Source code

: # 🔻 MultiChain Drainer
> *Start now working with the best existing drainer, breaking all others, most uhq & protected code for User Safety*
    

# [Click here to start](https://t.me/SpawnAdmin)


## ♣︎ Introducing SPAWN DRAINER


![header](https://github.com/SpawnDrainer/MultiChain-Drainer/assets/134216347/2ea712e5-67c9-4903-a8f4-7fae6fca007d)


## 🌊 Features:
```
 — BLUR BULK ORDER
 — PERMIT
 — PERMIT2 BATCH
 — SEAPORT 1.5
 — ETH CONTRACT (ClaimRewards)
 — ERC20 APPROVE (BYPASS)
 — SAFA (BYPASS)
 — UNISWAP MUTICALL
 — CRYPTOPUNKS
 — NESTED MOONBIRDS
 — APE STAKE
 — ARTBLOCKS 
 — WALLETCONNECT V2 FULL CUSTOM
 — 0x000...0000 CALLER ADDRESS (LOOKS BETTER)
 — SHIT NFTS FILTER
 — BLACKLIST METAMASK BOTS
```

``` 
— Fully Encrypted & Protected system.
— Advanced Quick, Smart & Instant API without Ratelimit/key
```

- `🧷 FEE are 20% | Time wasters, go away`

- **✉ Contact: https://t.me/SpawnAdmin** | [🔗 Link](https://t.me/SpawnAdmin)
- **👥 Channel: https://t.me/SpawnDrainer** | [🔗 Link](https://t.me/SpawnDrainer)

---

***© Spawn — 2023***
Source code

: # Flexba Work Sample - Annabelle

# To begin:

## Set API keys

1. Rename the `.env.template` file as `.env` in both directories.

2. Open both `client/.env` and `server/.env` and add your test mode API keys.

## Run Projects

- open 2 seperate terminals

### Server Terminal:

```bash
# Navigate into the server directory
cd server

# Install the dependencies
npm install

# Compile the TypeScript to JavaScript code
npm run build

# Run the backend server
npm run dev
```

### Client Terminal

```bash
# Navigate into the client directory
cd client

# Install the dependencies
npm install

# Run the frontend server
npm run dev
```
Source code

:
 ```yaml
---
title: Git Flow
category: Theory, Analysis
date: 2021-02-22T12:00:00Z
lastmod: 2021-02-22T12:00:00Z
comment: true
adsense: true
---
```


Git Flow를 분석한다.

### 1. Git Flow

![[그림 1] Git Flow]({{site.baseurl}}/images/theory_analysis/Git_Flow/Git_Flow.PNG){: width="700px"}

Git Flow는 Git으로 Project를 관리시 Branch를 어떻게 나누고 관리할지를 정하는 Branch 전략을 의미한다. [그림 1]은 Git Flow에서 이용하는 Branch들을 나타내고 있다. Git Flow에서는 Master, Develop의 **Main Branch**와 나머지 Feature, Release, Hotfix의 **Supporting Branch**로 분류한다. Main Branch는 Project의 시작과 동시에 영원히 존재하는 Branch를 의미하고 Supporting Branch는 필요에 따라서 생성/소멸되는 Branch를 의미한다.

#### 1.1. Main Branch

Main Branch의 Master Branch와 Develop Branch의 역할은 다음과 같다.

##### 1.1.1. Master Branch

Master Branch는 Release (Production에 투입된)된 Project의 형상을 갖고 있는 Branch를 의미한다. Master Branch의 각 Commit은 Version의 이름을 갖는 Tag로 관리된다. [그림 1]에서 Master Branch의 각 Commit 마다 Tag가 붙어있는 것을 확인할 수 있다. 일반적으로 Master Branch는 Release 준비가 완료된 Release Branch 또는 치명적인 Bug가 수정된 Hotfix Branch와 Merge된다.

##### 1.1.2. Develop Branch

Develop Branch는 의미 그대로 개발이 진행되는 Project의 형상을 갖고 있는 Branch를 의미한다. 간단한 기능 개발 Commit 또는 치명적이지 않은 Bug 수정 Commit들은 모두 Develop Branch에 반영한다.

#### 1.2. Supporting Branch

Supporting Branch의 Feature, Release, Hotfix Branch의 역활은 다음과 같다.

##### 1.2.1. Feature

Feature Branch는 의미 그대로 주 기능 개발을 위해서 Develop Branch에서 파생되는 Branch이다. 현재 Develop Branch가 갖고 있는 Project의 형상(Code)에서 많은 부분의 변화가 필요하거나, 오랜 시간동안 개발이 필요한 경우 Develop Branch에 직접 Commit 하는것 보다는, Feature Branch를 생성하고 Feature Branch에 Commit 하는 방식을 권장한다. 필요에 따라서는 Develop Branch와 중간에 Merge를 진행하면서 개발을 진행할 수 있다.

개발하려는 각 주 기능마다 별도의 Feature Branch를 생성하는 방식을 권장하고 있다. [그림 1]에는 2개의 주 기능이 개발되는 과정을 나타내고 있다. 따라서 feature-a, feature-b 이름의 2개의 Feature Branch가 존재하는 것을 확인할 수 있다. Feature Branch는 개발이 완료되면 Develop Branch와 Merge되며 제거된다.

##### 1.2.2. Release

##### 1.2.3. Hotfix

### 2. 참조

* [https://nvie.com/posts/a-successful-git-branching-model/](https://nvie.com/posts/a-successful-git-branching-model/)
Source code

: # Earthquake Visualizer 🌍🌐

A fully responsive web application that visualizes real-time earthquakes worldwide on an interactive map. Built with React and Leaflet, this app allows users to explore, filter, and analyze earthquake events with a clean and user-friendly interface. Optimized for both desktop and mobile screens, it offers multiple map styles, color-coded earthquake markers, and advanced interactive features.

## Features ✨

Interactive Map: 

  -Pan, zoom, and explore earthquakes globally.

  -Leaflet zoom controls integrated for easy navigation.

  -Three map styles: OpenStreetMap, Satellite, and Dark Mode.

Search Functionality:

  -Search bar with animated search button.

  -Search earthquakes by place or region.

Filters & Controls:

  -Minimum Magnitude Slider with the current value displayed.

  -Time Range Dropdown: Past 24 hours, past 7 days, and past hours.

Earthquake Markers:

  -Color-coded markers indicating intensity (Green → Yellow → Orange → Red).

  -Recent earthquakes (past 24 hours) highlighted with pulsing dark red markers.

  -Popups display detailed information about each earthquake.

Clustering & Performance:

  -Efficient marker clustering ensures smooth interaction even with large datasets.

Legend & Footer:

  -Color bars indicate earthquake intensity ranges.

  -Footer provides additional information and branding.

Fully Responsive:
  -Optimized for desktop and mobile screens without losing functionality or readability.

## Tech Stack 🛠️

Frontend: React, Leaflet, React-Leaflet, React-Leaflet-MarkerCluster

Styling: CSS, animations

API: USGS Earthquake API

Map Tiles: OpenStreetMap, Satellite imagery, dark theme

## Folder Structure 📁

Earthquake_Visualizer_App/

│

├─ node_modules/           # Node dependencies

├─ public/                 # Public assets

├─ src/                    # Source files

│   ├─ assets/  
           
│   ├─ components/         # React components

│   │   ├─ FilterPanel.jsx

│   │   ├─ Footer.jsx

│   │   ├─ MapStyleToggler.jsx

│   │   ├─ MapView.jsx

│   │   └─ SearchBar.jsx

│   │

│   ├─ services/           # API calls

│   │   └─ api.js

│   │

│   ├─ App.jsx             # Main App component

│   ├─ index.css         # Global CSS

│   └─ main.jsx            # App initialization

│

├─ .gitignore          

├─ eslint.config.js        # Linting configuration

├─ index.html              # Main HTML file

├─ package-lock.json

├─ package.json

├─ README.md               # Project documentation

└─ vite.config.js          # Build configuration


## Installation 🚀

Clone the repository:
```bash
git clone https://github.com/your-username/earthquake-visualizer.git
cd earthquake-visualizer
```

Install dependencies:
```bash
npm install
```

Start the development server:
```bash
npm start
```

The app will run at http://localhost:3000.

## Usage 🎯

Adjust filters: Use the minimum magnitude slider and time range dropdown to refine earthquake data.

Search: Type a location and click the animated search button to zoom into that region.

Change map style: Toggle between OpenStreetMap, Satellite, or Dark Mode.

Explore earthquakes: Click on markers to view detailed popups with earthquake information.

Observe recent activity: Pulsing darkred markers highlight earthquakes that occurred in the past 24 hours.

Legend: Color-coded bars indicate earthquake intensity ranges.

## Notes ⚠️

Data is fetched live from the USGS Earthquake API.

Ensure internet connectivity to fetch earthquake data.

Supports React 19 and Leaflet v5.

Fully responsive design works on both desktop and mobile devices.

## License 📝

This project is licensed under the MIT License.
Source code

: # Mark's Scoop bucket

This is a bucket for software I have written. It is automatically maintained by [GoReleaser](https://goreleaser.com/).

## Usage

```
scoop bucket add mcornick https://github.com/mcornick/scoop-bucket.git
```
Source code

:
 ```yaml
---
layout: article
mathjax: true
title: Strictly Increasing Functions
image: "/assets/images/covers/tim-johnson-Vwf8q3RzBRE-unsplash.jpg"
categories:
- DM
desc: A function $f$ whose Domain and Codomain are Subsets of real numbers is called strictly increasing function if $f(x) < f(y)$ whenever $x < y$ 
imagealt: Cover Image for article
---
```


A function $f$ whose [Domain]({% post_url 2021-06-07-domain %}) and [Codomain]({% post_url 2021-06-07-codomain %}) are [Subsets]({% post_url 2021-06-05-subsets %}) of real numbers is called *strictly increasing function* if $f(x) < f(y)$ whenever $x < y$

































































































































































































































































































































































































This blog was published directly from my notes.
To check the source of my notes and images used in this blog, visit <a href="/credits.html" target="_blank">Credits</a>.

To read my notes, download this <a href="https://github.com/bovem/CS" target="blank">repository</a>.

> _WHAT YOU HAVE TO DO_
Look through the entries above and find each line where the word "without" occurs; copy those lines.

> _EXERCISE RESULT_
— Advanced Quick, Smart & Instant API without Ratelimit/key
  -Optimized for desktop and mobile screens without losing functionality or readability.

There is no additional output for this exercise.